Monday, 12 December 2011

Niall Williams' View from Kiltumper

There is something about the stillness of December. There is something that is not quite of this world in the watery light between showers on a December afternoon in Kiltumper. The older I get the more I have felt it. Perhaps it is the dying of the light. Perhaps on days when the wind is not blowing and the rain not actually falling but held somewhere in the air between earth and sky so it seems the black sycamores stand in a grey sea it is easier to feel this sense of things being paused.

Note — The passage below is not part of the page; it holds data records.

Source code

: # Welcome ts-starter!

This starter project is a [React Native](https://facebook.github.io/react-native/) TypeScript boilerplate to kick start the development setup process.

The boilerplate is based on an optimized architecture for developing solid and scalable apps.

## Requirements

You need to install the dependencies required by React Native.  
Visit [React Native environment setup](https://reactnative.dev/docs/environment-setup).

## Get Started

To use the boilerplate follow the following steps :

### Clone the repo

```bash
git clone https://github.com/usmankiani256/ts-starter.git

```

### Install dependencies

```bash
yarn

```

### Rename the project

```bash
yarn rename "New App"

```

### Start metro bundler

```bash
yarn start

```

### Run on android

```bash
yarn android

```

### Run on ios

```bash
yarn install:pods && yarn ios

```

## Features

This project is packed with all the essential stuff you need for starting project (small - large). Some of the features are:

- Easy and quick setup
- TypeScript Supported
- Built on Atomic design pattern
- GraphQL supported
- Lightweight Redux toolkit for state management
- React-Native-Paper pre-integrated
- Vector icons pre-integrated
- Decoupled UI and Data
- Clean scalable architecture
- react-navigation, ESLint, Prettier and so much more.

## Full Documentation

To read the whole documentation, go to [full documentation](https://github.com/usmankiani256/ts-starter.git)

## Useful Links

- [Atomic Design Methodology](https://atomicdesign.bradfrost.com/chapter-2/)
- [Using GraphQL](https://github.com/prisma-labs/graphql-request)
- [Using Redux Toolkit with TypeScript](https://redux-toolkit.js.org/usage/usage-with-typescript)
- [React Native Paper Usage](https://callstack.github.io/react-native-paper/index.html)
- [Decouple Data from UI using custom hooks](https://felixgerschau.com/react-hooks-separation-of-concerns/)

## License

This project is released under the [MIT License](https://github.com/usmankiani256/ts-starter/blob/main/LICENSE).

And that is something I have come to appreciate more each year, this pause, this moment when there is a sense of no momentum. In my experience it is rare enough. But this afternoon nothing comes or goes on the Kiltumper road. There has not been a single car or tractor or horse for three hours. There is not even the noising of a distant engine in some far field as there once was in the days when cattle were wintered out and silage ferried down the road in black swaying balls on a tractor spike. Now the cattle and the farmers are all in and the grey drowse of the afternoon is punctured only by the small sounds of birds.

I spend the afternoon in that greatest of luxuries, inside a book, and when I look up the window is blurry with rain. But no rain seems to be falling. If it falls at all, if it is not just a quality of the air of West Clare, a general wateriness, as if the sea has, in part reclamation, taken first the air, it falls with such quiet that it does not disturb the world of the book.

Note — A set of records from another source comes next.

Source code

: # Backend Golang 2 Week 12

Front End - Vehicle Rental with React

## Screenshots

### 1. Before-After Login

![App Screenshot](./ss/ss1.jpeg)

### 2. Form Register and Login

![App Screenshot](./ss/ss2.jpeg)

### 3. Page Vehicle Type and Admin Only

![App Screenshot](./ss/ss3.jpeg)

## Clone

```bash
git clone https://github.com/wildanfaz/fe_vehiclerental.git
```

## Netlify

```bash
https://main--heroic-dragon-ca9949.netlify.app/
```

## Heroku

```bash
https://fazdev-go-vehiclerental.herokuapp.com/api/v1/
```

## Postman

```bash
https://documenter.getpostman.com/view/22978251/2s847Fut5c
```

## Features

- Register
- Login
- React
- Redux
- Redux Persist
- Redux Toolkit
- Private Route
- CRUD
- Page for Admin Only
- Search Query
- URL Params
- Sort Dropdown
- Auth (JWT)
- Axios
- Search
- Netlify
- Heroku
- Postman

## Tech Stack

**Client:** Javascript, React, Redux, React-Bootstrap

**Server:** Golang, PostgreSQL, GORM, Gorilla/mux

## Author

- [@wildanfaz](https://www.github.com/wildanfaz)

This is not always the case. The autumn gave us months of every kind of downpour, every kind of lashing, crashing, pelting, belting shower, (Is it a shower if it lasts all day?) Every kind of straight-down, slanting, sideways, in-your-face, at-your-ears, down-your-collar, into your shoes, rain. Odd-shaped silver ponds rose in the Kiltumper fields. Even the birds were astonished and, it seemed to me, fattened from less flying.

And perhaps that’s why the stillness of this afternoon when there is no wind at all and no rain falling seems so filled with this sense of pause that I close the book I’m reading and just sit with the grey light. The trees are spectral and dark and somehow noble in their standing. There’s a sense of another year’s ending and that they like us have endured what, literally, came at them.

Between the house and trees is the old haybarn. Now it houses only our turf pile, and each year it rusts a little more. I know I need to attend to it; two full panels of galvanised iron blew off it this year and so now in its roof are large rectangles of the western sky. Another panel is only partly hinged and sings a sawing ache when the wind comes from the north. A big storm could take it.  But this afternoon, when no wind blows, the haybarn too stands still and endures in the dying light.  

I watch the nothing happening until the night dark comes at half past four to take the trees and haybarn inside it. And I think again: yes, there is something about the stillness of December.